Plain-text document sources
□ □ □

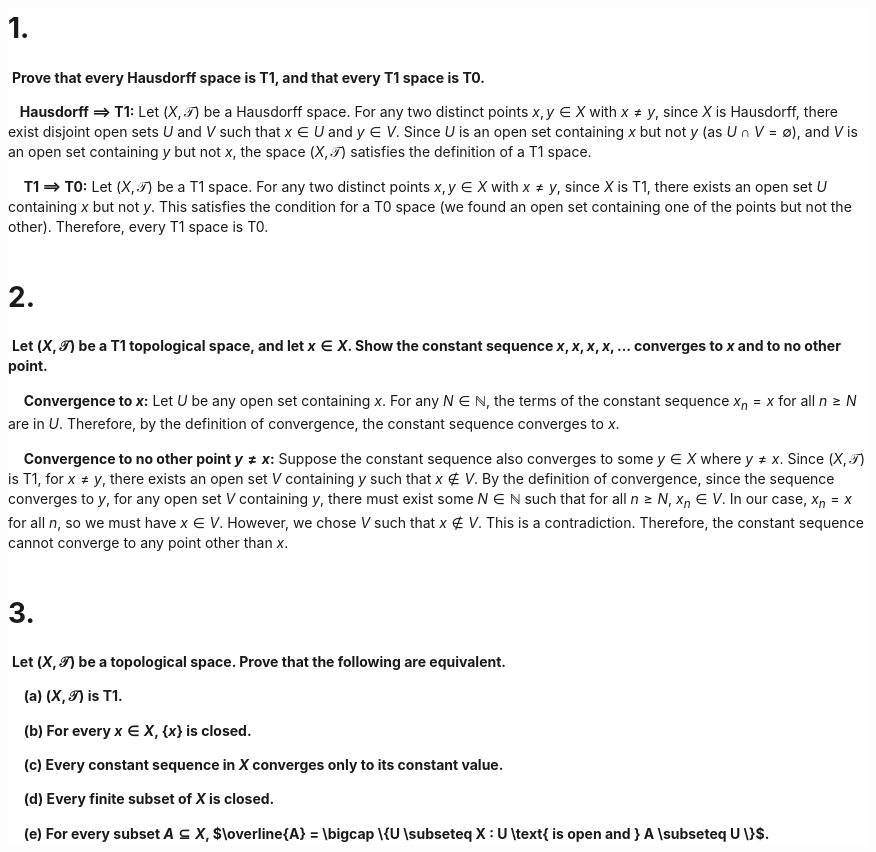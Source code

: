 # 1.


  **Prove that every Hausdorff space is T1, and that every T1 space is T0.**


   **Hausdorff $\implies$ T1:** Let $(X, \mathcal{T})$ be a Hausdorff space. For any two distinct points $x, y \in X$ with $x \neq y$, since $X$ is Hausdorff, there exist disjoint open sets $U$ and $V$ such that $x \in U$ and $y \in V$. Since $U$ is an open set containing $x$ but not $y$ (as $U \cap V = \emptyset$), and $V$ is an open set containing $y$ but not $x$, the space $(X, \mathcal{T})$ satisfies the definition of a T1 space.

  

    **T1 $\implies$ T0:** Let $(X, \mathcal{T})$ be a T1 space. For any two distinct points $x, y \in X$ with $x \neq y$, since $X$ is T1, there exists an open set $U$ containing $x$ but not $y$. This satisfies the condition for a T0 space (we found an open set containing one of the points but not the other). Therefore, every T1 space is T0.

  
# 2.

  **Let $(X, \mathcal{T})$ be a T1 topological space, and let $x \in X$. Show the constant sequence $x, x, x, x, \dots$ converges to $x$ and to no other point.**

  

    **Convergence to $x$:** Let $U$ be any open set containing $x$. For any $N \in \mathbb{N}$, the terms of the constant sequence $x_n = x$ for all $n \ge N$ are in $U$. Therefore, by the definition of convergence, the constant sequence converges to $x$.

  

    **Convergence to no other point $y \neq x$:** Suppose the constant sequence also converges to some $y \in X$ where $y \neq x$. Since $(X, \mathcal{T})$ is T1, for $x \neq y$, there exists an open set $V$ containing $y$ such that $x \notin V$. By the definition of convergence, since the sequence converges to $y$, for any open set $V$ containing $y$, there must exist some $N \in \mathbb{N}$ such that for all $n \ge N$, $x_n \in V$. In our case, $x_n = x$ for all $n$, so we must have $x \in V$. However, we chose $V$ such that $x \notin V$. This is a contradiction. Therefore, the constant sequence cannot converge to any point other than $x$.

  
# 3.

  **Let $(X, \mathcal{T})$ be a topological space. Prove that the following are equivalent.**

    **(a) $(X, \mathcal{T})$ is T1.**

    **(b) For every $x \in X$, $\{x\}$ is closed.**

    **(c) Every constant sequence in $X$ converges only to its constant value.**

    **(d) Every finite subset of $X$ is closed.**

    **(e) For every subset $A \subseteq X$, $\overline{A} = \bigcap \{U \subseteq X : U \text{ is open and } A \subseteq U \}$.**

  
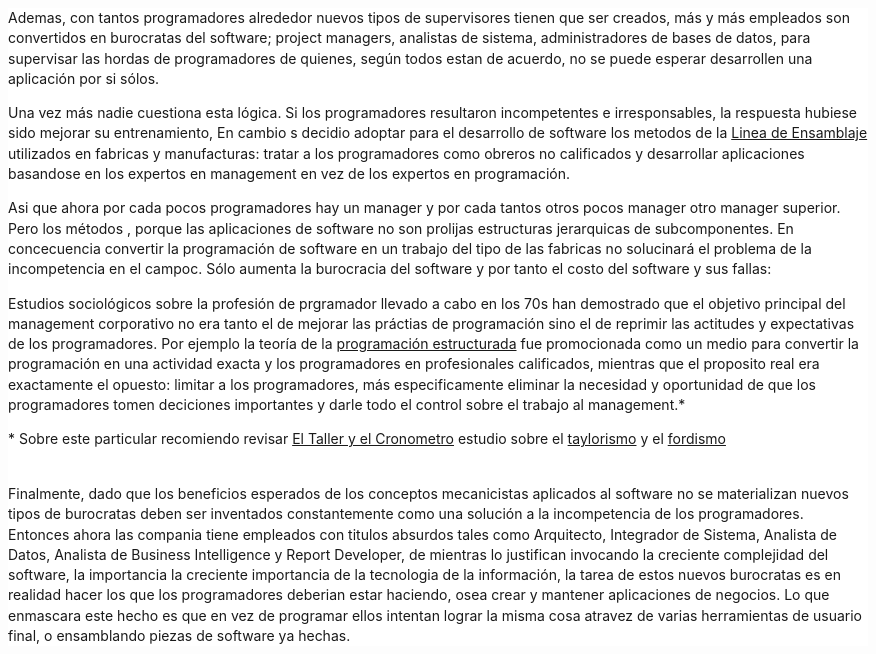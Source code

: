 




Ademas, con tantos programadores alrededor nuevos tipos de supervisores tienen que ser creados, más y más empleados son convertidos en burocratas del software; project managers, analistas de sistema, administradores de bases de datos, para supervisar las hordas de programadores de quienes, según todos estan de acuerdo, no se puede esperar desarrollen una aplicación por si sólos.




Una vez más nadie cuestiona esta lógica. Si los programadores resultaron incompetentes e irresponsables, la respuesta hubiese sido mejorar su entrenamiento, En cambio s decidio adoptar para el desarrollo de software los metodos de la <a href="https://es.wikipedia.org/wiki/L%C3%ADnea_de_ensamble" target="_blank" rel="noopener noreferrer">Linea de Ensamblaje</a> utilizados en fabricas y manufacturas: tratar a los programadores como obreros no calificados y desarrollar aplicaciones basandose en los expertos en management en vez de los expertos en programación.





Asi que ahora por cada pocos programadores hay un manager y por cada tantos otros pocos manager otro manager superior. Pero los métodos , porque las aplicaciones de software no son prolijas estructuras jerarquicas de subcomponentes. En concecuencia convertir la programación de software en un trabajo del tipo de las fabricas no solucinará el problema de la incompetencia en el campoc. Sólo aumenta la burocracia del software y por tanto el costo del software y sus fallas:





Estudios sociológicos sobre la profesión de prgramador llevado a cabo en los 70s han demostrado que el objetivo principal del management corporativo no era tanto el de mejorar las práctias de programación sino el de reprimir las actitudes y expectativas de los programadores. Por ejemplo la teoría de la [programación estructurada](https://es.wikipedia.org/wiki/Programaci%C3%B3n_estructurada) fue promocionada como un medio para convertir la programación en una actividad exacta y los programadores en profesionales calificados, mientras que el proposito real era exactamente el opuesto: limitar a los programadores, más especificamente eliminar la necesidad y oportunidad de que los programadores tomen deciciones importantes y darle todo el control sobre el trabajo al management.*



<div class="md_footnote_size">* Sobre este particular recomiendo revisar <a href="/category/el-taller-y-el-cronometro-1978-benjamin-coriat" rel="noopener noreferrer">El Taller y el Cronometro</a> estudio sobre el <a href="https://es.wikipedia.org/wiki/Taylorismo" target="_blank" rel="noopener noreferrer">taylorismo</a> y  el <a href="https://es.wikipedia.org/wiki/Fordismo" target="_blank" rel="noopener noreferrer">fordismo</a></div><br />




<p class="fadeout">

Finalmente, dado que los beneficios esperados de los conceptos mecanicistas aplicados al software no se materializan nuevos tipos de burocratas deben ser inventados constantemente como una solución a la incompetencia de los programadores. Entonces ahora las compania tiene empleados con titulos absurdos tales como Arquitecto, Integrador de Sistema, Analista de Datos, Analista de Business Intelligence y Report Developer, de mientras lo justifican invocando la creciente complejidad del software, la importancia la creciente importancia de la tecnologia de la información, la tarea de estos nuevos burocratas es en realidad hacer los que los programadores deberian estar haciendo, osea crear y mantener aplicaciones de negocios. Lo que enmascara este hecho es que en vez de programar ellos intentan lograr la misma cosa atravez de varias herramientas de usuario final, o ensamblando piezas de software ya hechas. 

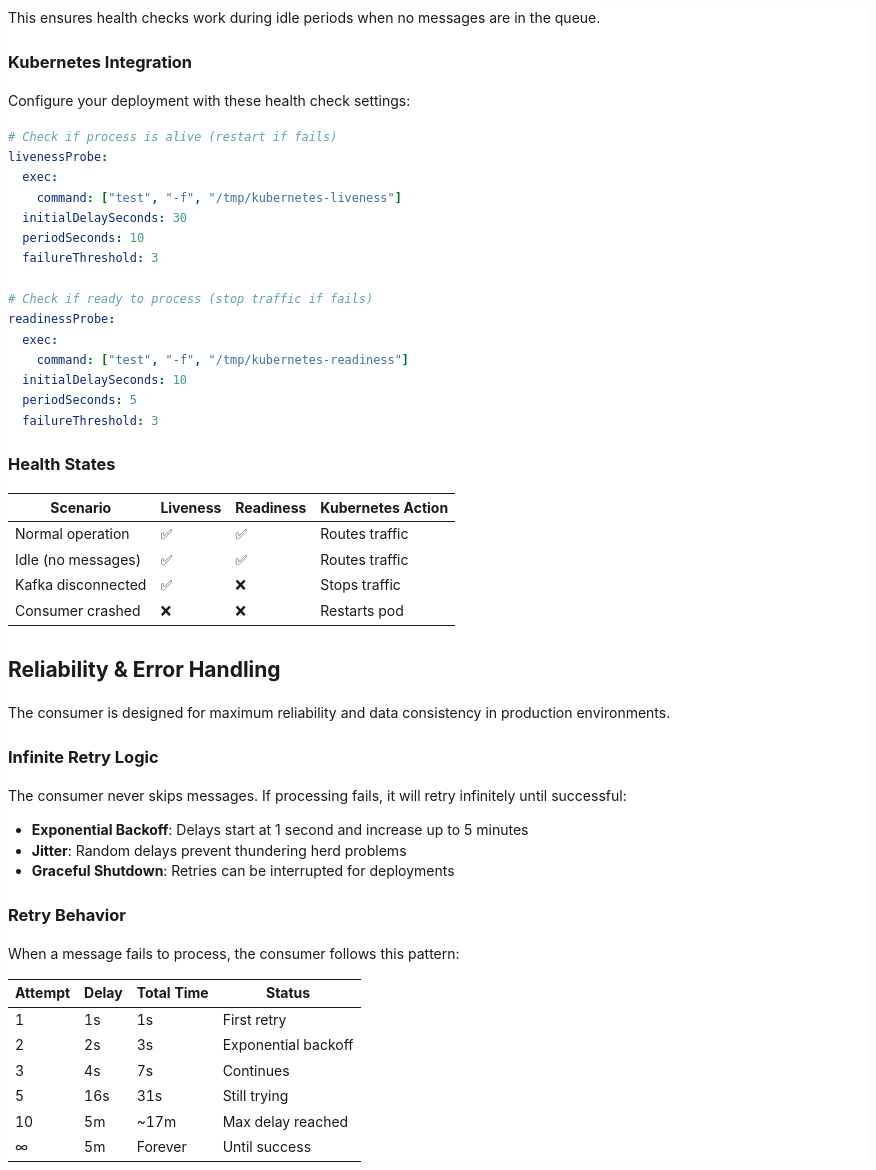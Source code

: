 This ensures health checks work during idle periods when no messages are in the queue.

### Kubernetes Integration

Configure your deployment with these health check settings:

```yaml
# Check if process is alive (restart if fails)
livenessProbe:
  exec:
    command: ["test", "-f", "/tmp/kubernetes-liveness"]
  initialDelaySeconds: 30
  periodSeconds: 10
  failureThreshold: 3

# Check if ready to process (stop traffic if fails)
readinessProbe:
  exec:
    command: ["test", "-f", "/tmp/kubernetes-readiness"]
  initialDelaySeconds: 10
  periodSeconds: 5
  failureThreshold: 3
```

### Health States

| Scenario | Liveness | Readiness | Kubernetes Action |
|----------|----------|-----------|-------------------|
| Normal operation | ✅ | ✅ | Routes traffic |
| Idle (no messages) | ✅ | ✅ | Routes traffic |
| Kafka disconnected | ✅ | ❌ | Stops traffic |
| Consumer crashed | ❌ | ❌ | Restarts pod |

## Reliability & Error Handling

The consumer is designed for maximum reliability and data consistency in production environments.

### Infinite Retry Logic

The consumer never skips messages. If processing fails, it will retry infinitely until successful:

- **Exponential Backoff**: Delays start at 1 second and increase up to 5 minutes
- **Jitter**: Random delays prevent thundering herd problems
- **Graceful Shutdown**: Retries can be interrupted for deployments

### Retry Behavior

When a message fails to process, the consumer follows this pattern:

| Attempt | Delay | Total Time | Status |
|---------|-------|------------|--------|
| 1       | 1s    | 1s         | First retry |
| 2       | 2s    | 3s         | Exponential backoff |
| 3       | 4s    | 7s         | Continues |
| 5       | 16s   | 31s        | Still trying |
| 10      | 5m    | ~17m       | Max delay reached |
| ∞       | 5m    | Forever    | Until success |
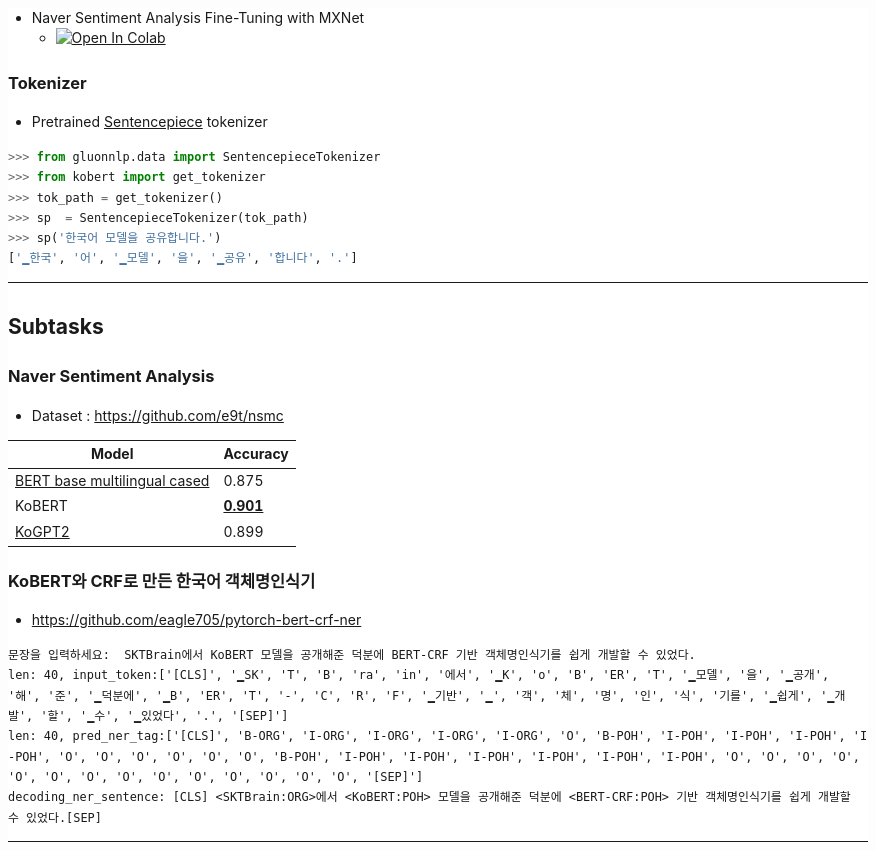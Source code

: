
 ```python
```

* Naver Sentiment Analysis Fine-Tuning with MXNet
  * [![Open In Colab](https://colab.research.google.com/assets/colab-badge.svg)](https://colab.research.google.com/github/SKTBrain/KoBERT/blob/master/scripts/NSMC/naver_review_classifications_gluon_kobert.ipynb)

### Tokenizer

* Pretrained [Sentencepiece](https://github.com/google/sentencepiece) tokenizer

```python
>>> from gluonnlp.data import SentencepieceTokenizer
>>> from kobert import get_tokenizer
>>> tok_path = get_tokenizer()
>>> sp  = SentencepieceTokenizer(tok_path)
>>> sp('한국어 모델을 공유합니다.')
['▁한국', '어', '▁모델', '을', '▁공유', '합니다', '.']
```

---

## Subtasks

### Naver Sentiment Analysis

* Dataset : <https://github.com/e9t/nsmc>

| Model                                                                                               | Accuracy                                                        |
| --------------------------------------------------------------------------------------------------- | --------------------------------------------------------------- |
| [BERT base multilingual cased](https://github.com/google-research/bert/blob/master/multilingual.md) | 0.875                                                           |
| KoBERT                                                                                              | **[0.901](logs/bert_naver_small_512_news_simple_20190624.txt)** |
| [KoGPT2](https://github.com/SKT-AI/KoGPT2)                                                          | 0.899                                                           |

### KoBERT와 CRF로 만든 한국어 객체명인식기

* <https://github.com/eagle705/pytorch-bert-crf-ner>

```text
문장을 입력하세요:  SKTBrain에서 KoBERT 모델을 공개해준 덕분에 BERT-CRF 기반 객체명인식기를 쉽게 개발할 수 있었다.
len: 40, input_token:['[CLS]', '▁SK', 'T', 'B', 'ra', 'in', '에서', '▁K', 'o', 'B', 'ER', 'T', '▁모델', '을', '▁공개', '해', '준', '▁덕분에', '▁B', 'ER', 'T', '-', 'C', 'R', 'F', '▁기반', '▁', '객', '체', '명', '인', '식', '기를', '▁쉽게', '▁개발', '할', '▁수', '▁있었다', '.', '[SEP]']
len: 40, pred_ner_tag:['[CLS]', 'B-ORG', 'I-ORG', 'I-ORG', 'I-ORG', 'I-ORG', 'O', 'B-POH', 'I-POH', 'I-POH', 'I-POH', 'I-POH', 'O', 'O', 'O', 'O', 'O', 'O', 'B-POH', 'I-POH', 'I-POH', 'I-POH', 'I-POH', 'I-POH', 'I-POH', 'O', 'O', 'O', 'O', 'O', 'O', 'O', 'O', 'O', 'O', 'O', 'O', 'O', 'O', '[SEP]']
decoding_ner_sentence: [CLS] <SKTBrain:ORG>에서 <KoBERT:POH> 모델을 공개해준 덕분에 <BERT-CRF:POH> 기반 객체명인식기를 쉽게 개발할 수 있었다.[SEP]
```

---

□ □ □

Taking the entries as a whole, work out how many lines contain the string "fabricas". Respond with only the number.

2